In the 2017 article we referenced to /r/postgresql which at the time had 5,100 members. It now has 25.5k. In the same time period as pgsql-general, it generated 175 messages among community members (20 posts, 155 responses). Similarly, we mentioned the Slack channel which at the time had 1100+ members. It now hosts 18.3k subscribers with similar activity of the subreddit. The People, Postgres, Data Discord, which did not exist in 2017, has 3,579 members and is quite active over its 28 channels. The listed collaboration venues don’t take into account the thousands of members among the international or associated (Brazil, Russia, TimescaleDB, Yugabyte, NeonDB, etc…) Postgres communities.

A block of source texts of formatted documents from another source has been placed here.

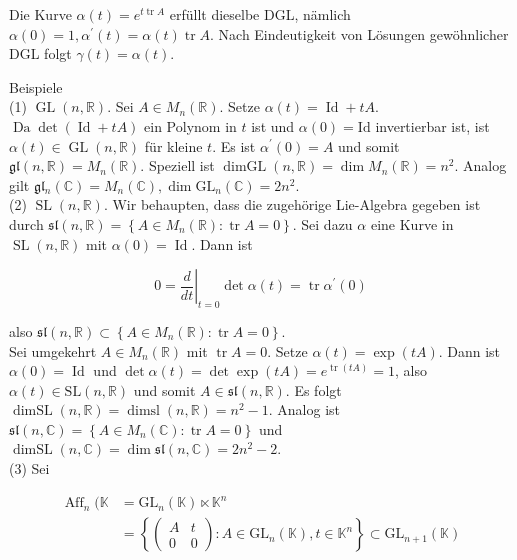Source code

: \documentclass[10pt, letterpaper]{article}
\begin{document}
Die Kurve $\alpha(t)=e^{t \operatorname{tr} A}$ erfüllt dieselbe DGL, nämlich $\alpha(0)= 1, \alpha^{\prime}(t)=\alpha(t) \operatorname{tr} A$. Nach Eindeutigkeit von Lösungen gewöhnlicher DGL folgt $\gamma(t)=\alpha(t)$.

Beispiele\\
(1) $\operatorname{GL}(n, \mathbb{R})$. Sei $A \in M_{n}(\mathbb{R})$. Setze $\alpha(t)=\operatorname{Id}+t A$. $\operatorname{Da} \operatorname{det}(\operatorname{Id}+t A)$ ein Polynom in $t$ ist und $\alpha(0)=\mathrm{Id}$ invertierbar ist, ist $\alpha(t) \in \operatorname{GL}(n, \mathbb{R})$ für kleine $t$. Es ist $\alpha^{\prime}(0)=A$ und somit $\mathfrak{g} \mathfrak{l}(n, \mathbb{R})= M_{n}(\mathbb{R})$. Speziell ist $\operatorname{dimGL}(n, \mathbb{R})=\operatorname{dim} M_{n}(\mathbb{R})=n^{2}$. Analog gilt $\mathfrak{g} \mathfrak{l}_{n}(\mathbb{C})=M_{n}(\mathbb{C}), \operatorname{dim} \mathrm{GL}_{n}(\mathbb{C})=2 n^{2}$.\\
(2) $\operatorname{SL}(n, \mathbb{R})$. Wir behaupten, dass die zugehörige Lie-Algebra gegeben ist durch $\mathfrak{s} \mathfrak{l}(n, \mathbb{R})=\left\{A \in M_{n}(\mathbb{R}): \operatorname{tr} A=0\right\}$. Sei dazu $\alpha$ eine Kurve in $\operatorname{SL}(n, \mathbb{R})$ mit $\alpha(0)=\operatorname{Id}$. Dann ist

$$
0=\left.\frac{d}{d t}\right|_{t=0} \operatorname{det} \alpha(t)=\operatorname{tr} \alpha^{\prime}(0)
$$

also $\mathfrak{s l}(n, \mathbb{R}) \subset\left\{A \in M_{n}(\mathbb{R}): \operatorname{tr} A=0\right\}$.\\
Sei umgekehrt $A \in M_{n}(\mathbb{R})$ mit $\operatorname{tr} A=0$. Setze $\alpha(t)= \exp (t A)$. Dann ist $\alpha(0)=\operatorname{Id}$ und $\operatorname{det} \alpha(t)=\operatorname{det} \exp (t A)= e^{\operatorname{tr}(t A)}=1$, also $\alpha(t) \in \mathrm{SL}(n, \mathbb{R})$ und somit $A \in \mathfrak{s l}(n, \mathbb{R})$. Es folgt $\operatorname{dimSL}(n, \mathbb{R})=\operatorname{dimsl}(n, \mathbb{R})=n^{2}-1$. Analog ist $\mathfrak{s} \mathfrak{l}(n, \mathbb{C})=\left\{A \in M_{n}(\mathbb{C}): \operatorname{tr} A=0\right\}$ und $\operatorname{dimSL}(n, \mathbb{C})= \operatorname{dim} \mathfrak{s l}(n, \mathbb{C})=2 n^{2}-2$.\\
(3) Sei

$$
\begin{aligned}
\operatorname{Aff}_{n}(\mathbb{K} & =\mathrm{GL}_{n}(\mathbb{K}) \ltimes \mathbb{K}^{n} \\
& =\left\{\left(\begin{array}{cc}
A & t \\
0 & 0
\end{array}\right): A \in \mathrm{GL}_{n}(\mathbb{K}), t \in \mathbb{K}^{n}\right\} \subset \mathrm{GL}_{n+1}(\mathbb{K})
\end{aligned}
$$
\end{document}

Postgres community, where art thou?

Despite these numbers, the size of the communities and the activity mentioned above is barren in comparison to the mailing list’s hay day. I have to wonder: where did everyone go? Is this caused by consolidation of many of the Postgres companies? Is it because companies have their own venues? Even the AWS (arguably the largest single distributor of Postgres related technologies) support forums for Postgres related technologies are not very active. Perhaps it is due to the commercialization of the software. PostgreSQL was once a fledgling database that only those in-the-know used. Now it is the kernel for some of the most interesting database technologies such as Yugabyte, Aurora, Hyperscale, Timescale, and NeonDB. Is it then because Postgres is now more “work” and less of a hobby?

PostgreSQL is dying

Far from it. The technology is highly respected for its performance, quality of code and permissive licensing. The commercial side of PostgreSQL is beyond successful, causing even Oracle to start supporting it in their cloud. The mailing list pgsql-hackers, which is where development collaboration occurs, is quite active. What is dying is that feeling of community; that old feeling of a rebel Open Source, instead leaving behind only a job servicing, using or developing with PostgreSQL. Maybe we are just getting old.